--- PROVIDED RECORDS Enclosed Below ---

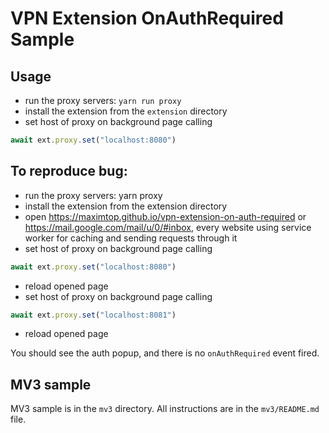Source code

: # VPN Extension OnAuthRequired Sample

## Usage

- run the proxy servers: `yarn run proxy`
- install the extension from the `extension` directory
- set host of proxy on background page calling
```javascript
await ext.proxy.set("localhost:8080")
```

## To reproduce bug:
- run the proxy servers: yarn proxy
- install the extension from the extension directory
- open https://maximtop.github.io/vpn-extension-on-auth-required or https://mail.google.com/mail/u/0/#inbox, every website using service worker for caching and sending requests through it
- set host of proxy on background page calling
```javascript
await ext.proxy.set("localhost:8080")
```
- reload opened page
- set host of proxy on background page calling
```javascript
await ext.proxy.set("localhost:8081")
```
- reload opened page

You should see the auth popup, and there is no `onAuthRequired` event fired.

## MV3 sample
MV3 sample is in the `mv3` directory. All instructions are in the `mv3/README.md` file.
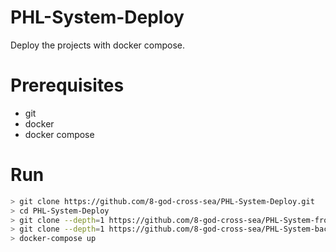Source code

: # PHL-System-Deploy
Deploy the projects with docker compose. 

# Prerequisites
- git
- docker
- docker compose

# Run
```bash
> git clone https://github.com/8-god-cross-sea/PHL-System-Deploy.git
> cd PHL-System-Deploy
> git clone --depth=1 https://github.com/8-god-cross-sea/PHL-System-frontend.git
> git clone --depth=1 https://github.com/8-god-cross-sea/PHL-System-backend.git
> docker-compose up
```


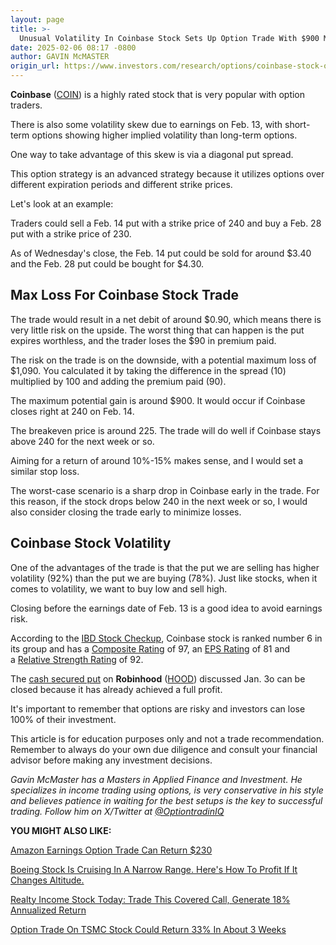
 ```yaml
---
layout: page
title: >-
  Unusual Volatility In Coinbase Stock Sets Up Option Trade With $900 Max Return
date: 2025-02-06 08:17 -0800
author: GAVIN McMASTER
origin_url: https://www.investors.com/research/options/coinbase-stock-option-trading-volatility/
---
```






**Coinbase** ([COIN](https://research.investors.com/quote.aspx?symbol=COIN)) is a highly rated stock that is very popular with option traders.


There is also some volatility skew due to earnings on Feb. 13, with short-term options showing higher implied volatility than long-term options.




One way to take advantage of this skew is via a diagonal put spread.


This option strategy is an advanced strategy because it utilizes options over different expiration periods and different strike prices.


Let's look at an example:


Traders could sell a Feb. 14 put with a strike price of 240 and buy a Feb. 28 put with a strike price of 230.


As of Wednesday's close, the Feb. 14 put could be sold for around $3.40 and the Feb. 28 put could be bought for $4.30.


Max Loss For Coinbase Stock Trade
---------------------------------


The trade would result in a net debit of around $0.90, which means there is very little risk on the upside. The worst thing that can happen is the put expires worthless, and the trader loses the $90 in premium paid.



The risk on the trade is on the downside, with a potential maximum loss of $1,090. You calculated it by taking the difference in the spread (10) multiplied by 100 and adding the premium paid (90).


The maximum potential gain is around $900. It would occur if Coinbase closes right at 240 on Feb. 14.


The breakeven price is around 225. The trade will do well if Coinbase stays above 240 for the next week or so.


Aiming for a return of around 10%-15% makes sense, and I would set a similar stop loss.


The worst-case scenario is a sharp drop in Coinbase early in the trade. For this reason, if the stock drops below 240 in the next week or so, I would also consider closing the trade early to minimize losses.


Coinbase Stock Volatility
-------------------------


One of the advantages of the trade is that the put we are selling has higher volatility (92%) than the put we are buying (78%). Just like stocks, when it comes to volatility, we want to buy low and sell high.


Closing before the earnings date of Feb. 13 is a good idea to avoid earnings risk.


According to the [IBD Stock Checkup](https://research.investors.com/stock-checkup/nasdaq-coinbase-global-coin.aspx), Coinbase stock is ranked number 6 in its group and has a [Composite Rating](https://www.investors.com/how-to-invest/investors-corner/how-to-research-growth-stocks/) of 97, an [EPS Rating](https://www.investors.com/how-to-invest/investors-corner/eps-rating-is-key-to-picking-great-stocks/) of 81 and a [Relative Strength Rating](https://www.investors.com/how-to-invest/investors-corner/relative-strength-rating-stock-chart-analysis-helps-pick-outstanding-growth-stocks/) of 92.


The [cash secured put](https://www.investors.com/research/options/robinhood-stock-earnings-option-trading/) on **Robinhood** ([HOOD](https://research.investors.com/quote.aspx?symbol=HOOD)) discussed Jan. 3o can be closed because it has already achieved a full profit.


It's important to remember that options are risky and investors can lose 100% of their investment.


This article is for education purposes only and not a trade recommendation. Remember to always do your own due diligence and consult your financial advisor before making any investment decisions.


*Gavin McMaster has a Masters in Applied Finance and Investment. He specializes in income trading using options, is very conservative in his style and believes patience in waiting for the best setups is the key to successful trading. Follow him on X/Twitter at [@OptiontradinIQ](https://twitter.com/OptiontradinIQ)*


**YOU MIGHT ALSO LIKE:**


[Amazon Earnings Option Trade Can Return $230](https://www.investors.com/research/options/amazon-option-trade-earnings/)


[Boeing Stock Is Cruising In A Narrow Range. Here's How To Profit If It Changes Altitude.](https://www.investors.com/research/options/boeing-stock-long-strangle-options/)


[Realty Income Stock Today: Trade This Covered Call, Generate 18% Annualized Return](https://www.investors.com/research/options/realty-income-stock-o-stock-covered-call/)


[Option Trade On TSMC Stock Could Return 33% In About 3 Weeks](https://www.investors.com/research/options/tsmc-stock-taiwan-semiconductor-stock-option-trading/)





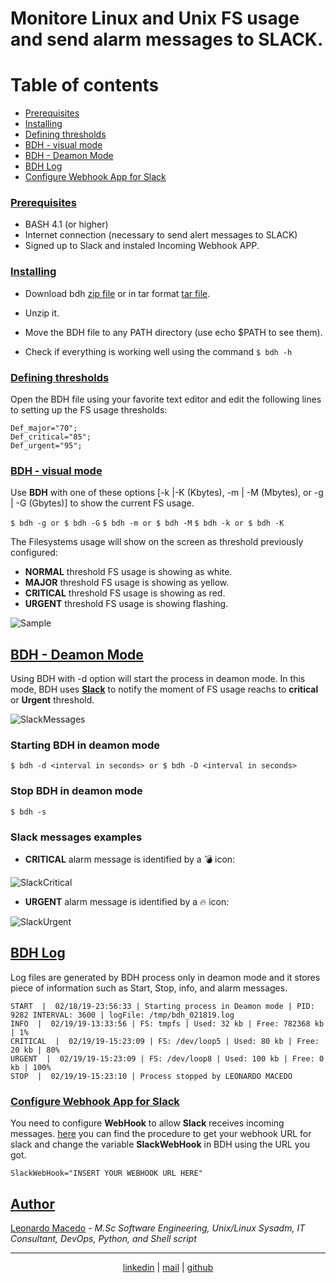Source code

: # Monitore Linux and Unix FS usage and send alarm messages to SLACK.

Table of contents
=================

<!--ts-->
   * [Prerequisites](#prerequisites)
   * [Installing](#installing)
   * [Defining thresholds](#thresholds)
   * [BDH - visual mode](#manually)
   * [BDH - Deamon Mode](#automatic)
   * [BDH Log](#log)
   * [Configure Webhook App for Slack](#webhook)
<!--te-->

### [Prerequisites](#prerequisites)

- BASH 4.1 (or higher)
- Internet connection (necessary to send alert messages to SLACK)
- Signed up to Slack and instaled Incoming Webhook APP. 

### [Installing](#installing)

- Download bdh [zip file](https://github.com/macedojleo/BDH/zipball/master) or in tar format [tar file](https://github.com/macedojleo/BDH/tarball/master).

- Unzip it.

- Move the BDH file to any PATH directory (use echo $PATH to see them).

- Check if everything is working well using the command ```$ bdh -h```

### [Defining thresholds](#thresholds)

Open the BDH file using your favorite text editor and edit the following lines to setting up the FS usage thresholds:

 	Def_major="70";
 	Def_critical="85";
 	Def_urgent="95";

### [BDH - visual mode](#manually)

Use **BDH** with one of these options [-k |-K (Kbytes), -m | -M (Mbytes), or -g | -G (Gbytes)] to show the current FS usage.

```$ bdh -g or $ bdh -G```
```$ bdh -m or $ bdh -M```
```$ bdh -k or $ bdh -K```

The Filesystems usage will show on the screen as threshold previously configured:

- **NORMAL** threshold FS usage is showing as white.
- **MAJOR** threshold FS usage is showing as yellow.
- **CRITICAL** threshold FS usage is showing as red.
- **URGENT** threshold FS usage is showing flashing.

![Sample](/docs/sample.gif)

## [BDH - Deamon Mode](#automatic)

Using BDH with -d option will start the process in deamon mode. In this mode, BDH uses **[Slack](#webhook)** to notify the moment of FS usage reachs to **critical** or **Urgent** threshold.  

![SlackMessages](/docs/SlackExampleMessages.png)

### Starting BDH in deamon mode

```$ bdh -d <interval in seconds> or $ bdh -D <interval in seconds>```


### Stop BDH in deamon mode

```$ bdh -s```	

### Slack messages examples

- **CRITICAL** alarm message is identified by a :bomb: icon:

![SlackCritical](/docs/slackCriticalMessage.png)

- **URGENT** alarm message  is identified by a :fire: icon:

![SlackUrgent](/docs/slackUrgentMessage.png)


## [BDH Log](#log)

Log files are generated by BDH process only in deamon mode and it stores piece of information such as Start, Stop, info, and alarm messages.

	START  |  02/18/19-23:56:33 | Starting process in Deamon mode | PID:  9282 INTERVAL: 3600 | logFile: /tmp/bdh_021819.log
	INFO  |  02/19/19-13:33:56 | FS: tmpfs | Used: 32 kb | Free: 782368 kb | 1%
	CRITICAL  |  02/19/19-15:23:09 | FS: /dev/loop5 | Used: 80 kb | Free: 20 kb | 80%
	URGENT  |  02/19/19-15:23:09 | FS: /dev/loop8 | Used: 100 kb | Free: 0 kb | 100%
	STOP  |  02/19/19-15:23:10 | Process stopped by LEONARDO MACEDO 
	

### [Configure Webhook App for Slack](#webhook)

You need to configure **WebHook** to allow **Slack** receives incoming messages. [here](https://api.slack.com/incoming-webhooks) you can find the procedure to get your webhook URL for slack and change the variable **SlackWebHook** in BDH using the URL you got.

	SlackWebHook="INSERT YOUR WEBHOOK URL HERE"

## [Author](#author)

[Leonardo Macedo](https://www.linkedin.com/in/leonardo-macedo-96026a94/) - *M.Sc Software Engineering, Unix/Linux Sysadm, IT Consultant, DevOps, Python, and Shell script*

<hr>
<p align="center"><a href="https://www.linkedin.com/in/leonardo-macedo-96026a94/">linkedin</a> | <a href="mailto:macedojleo@gmail.com">mail</a> | <a href="https://github.com/macedojleo">github</a></p>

--- End of Enclosed PROVIDED RECORDS ---

■ TASK BRIEF: Give back exactly the lines above starting at the line where "## [BDH Log](#log)" appears and ending at the line where "by LEONARDO MACEDO" appears, both included, with no other lines.

■ RESPONSE TO THE EXERCISE:
## [BDH Log](#log)

Log files are generated by BDH process only in deamon mode and it stores piece of information such as Start, Stop, info, and alarm messages.

	START  |  02/18/19-23:56:33 | Starting process in Deamon mode | PID:  9282 INTERVAL: 3600 | logFile: /tmp/bdh_021819.log
	INFO  |  02/19/19-13:33:56 | FS: tmpfs | Used: 32 kb | Free: 782368 kb | 1%
	CRITICAL  |  02/19/19-15:23:09 | FS: /dev/loop5 | Used: 80 kb | Free: 20 kb | 80%
	URGENT  |  02/19/19-15:23:09 | FS: /dev/loop8 | Used: 100 kb | Free: 0 kb | 100%
	STOP  |  02/19/19-15:23:10 | Process stopped by LEONARDO MACEDO 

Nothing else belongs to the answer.